Post-COVID Reflections on Teamwork with Synchronous & Asynchronous Communication

It’s October 2023. Covid lockdown was only a while ago, and it already feels like a distant memory. Remember full-remote working? Well, with many companies making back-to-office mandatory, those are long gone days for a lot of people.

There’s a lot of resentment with “back-to-office”. Fair enough, nothing beats face-to-face interaction and management has valid reasoning to call us back into office. But at the heart of the issue is the sense of disempowerment; the feeling that we’re stripped away of our agency. It feels like we’re not trusted on how to work.

So today’s topic is, as leaders and managers, how might we lessen the stigma of back-to-office and help our people feel that they’re not necessarily “giving up the freedom of how to work”? The key is in asynchronous communication, and its effective use in balance with synchronous communication.

Synchronous & Asynchronous Communication

Okay, let’s first start with the basics, what is synchronous communication, and what is asynchronous communication.

Synchronous communication happens in real time. It can happen in a same physical space setting, or over various communication devices. The key attribute is that synchronous communication requires the other party’s immediate attention.

So, face-to-face conversations, phone calls, video calls, meetings as in both physical and virtual meeting rooms, and even chat messaging that you’re doing in real time, these are all examples of synchronous communication that we do everyday.

Asynchronous communication is done in non-real time, i.e. it happens over a period of time. In asynchronous communication, the recipient of the communication can respond to the communication in non-real time. This is a very important distinction because, as soon as the communicator “requires” the recipient to respond immediately, then it becomes synchronous communication.

Asynchronous communication is not a modern invention at all.
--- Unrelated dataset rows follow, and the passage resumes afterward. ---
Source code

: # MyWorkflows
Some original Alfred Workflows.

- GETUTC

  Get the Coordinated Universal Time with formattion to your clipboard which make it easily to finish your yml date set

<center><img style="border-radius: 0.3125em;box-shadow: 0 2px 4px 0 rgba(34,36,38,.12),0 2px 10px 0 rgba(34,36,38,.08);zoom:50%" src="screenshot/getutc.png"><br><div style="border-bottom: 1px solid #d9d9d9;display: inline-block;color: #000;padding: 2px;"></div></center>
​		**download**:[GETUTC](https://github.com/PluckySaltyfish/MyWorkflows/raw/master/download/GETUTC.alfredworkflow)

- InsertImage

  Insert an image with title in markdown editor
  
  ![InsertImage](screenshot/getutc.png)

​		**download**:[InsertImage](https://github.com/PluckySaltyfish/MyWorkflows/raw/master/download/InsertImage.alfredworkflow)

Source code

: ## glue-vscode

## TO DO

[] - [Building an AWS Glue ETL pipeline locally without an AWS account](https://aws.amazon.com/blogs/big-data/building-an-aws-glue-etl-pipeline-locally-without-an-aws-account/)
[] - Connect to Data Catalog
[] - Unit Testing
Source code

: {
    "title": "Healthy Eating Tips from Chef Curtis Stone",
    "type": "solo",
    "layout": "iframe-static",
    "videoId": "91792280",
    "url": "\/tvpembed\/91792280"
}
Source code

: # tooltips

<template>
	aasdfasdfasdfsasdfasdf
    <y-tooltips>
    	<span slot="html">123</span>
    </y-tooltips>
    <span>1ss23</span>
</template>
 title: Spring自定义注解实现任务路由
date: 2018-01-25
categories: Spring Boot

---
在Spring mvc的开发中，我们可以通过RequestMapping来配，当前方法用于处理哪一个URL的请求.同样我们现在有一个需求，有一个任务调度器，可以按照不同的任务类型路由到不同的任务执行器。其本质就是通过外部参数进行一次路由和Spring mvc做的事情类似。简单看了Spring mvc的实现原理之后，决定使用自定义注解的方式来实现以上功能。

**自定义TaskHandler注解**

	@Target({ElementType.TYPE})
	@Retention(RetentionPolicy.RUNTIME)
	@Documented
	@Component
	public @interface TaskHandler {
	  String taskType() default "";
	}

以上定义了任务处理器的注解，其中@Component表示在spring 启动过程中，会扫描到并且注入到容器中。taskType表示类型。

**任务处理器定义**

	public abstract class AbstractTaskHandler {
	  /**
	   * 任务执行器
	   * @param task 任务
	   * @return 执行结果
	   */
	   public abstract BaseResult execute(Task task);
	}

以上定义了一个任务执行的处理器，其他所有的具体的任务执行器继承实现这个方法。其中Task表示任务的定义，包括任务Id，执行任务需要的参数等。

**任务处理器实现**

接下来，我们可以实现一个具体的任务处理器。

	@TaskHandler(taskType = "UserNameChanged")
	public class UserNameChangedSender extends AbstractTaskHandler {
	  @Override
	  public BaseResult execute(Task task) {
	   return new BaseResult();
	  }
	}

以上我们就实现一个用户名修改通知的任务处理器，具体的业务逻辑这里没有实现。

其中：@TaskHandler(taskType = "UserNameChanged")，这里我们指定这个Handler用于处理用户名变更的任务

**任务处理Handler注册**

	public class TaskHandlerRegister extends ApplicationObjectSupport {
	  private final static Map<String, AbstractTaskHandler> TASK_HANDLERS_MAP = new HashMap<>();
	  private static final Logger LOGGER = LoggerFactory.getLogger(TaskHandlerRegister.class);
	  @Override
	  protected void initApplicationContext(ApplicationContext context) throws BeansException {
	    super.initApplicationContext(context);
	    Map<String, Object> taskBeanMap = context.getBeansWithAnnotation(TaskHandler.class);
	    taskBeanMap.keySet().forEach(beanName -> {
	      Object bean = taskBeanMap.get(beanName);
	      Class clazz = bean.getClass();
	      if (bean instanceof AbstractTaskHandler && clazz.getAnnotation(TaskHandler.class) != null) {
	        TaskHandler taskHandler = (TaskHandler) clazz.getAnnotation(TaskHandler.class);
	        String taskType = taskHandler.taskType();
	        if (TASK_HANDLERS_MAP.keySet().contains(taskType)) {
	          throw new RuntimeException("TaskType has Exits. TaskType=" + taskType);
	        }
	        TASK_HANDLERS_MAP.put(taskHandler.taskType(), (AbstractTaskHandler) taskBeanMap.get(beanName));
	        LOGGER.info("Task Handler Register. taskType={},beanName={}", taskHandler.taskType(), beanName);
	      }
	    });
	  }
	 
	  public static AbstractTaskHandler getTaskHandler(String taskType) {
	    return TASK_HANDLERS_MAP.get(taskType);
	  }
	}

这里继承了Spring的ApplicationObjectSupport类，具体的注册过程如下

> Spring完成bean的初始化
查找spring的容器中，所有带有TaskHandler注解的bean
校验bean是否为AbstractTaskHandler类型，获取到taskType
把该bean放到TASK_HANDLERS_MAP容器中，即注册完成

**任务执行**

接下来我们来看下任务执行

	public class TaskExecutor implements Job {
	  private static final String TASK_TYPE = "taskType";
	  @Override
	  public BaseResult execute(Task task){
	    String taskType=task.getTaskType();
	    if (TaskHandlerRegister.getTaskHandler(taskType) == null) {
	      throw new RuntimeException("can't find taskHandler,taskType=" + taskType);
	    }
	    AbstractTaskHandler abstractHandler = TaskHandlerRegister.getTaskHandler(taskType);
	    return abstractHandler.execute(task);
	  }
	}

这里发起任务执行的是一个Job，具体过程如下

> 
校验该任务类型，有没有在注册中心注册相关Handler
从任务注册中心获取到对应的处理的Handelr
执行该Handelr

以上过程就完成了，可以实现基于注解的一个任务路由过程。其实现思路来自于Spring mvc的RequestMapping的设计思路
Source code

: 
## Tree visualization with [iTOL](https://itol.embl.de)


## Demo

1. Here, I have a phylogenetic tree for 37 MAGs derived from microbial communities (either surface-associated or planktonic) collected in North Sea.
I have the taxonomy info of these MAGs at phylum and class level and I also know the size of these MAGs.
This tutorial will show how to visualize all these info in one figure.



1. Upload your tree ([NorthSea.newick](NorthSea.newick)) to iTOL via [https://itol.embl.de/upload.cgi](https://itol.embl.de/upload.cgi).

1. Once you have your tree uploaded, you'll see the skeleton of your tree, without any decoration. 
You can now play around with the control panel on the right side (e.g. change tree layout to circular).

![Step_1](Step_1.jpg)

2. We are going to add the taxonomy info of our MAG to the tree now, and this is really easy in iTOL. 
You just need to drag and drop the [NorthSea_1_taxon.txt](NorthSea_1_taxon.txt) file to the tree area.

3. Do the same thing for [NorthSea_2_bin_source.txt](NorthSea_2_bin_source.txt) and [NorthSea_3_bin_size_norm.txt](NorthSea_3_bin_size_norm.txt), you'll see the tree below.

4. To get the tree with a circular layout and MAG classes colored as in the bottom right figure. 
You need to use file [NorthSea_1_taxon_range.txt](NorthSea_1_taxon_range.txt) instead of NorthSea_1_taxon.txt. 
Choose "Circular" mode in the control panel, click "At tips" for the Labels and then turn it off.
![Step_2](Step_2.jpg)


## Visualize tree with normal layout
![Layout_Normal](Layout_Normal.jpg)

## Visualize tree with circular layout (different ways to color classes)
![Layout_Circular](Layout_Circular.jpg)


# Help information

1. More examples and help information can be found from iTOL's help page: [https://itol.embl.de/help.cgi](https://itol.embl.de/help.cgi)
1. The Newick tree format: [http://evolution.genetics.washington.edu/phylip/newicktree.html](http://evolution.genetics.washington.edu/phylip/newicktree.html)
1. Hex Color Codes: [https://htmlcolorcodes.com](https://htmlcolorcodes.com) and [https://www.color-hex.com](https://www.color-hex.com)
E-mail, fax, snail mail like the ones you write on paper, put them in an envelope and send them out (they’re called letters by the way), these are all classic forms of asynchronous communication. Bulletin boards like the ones you post giving away your toaster, and lost my cat, those too.

And then we have the tech enabled ones like the digital message boards such as Slack and MS Teams; the whole bunch of business dashboards such as ERPs, i.e. Enterprise Resource Planning tools which is a giant industry itself with SAP, Oracle and so on, CRMs, which is Customer Relationship Management tools such as Hubspot, and then for us agile professionals, Jira, Kanban boards and so on, these are all examples of the many modern tools we use for asynchronous communication. Cloud drives like OneDrive and Google Drive, and I’m not sure how many people still use it but like DropBox, the sync and share functions of these storage solutions are also a major tool for asynchronous communication that everyone regularly uses.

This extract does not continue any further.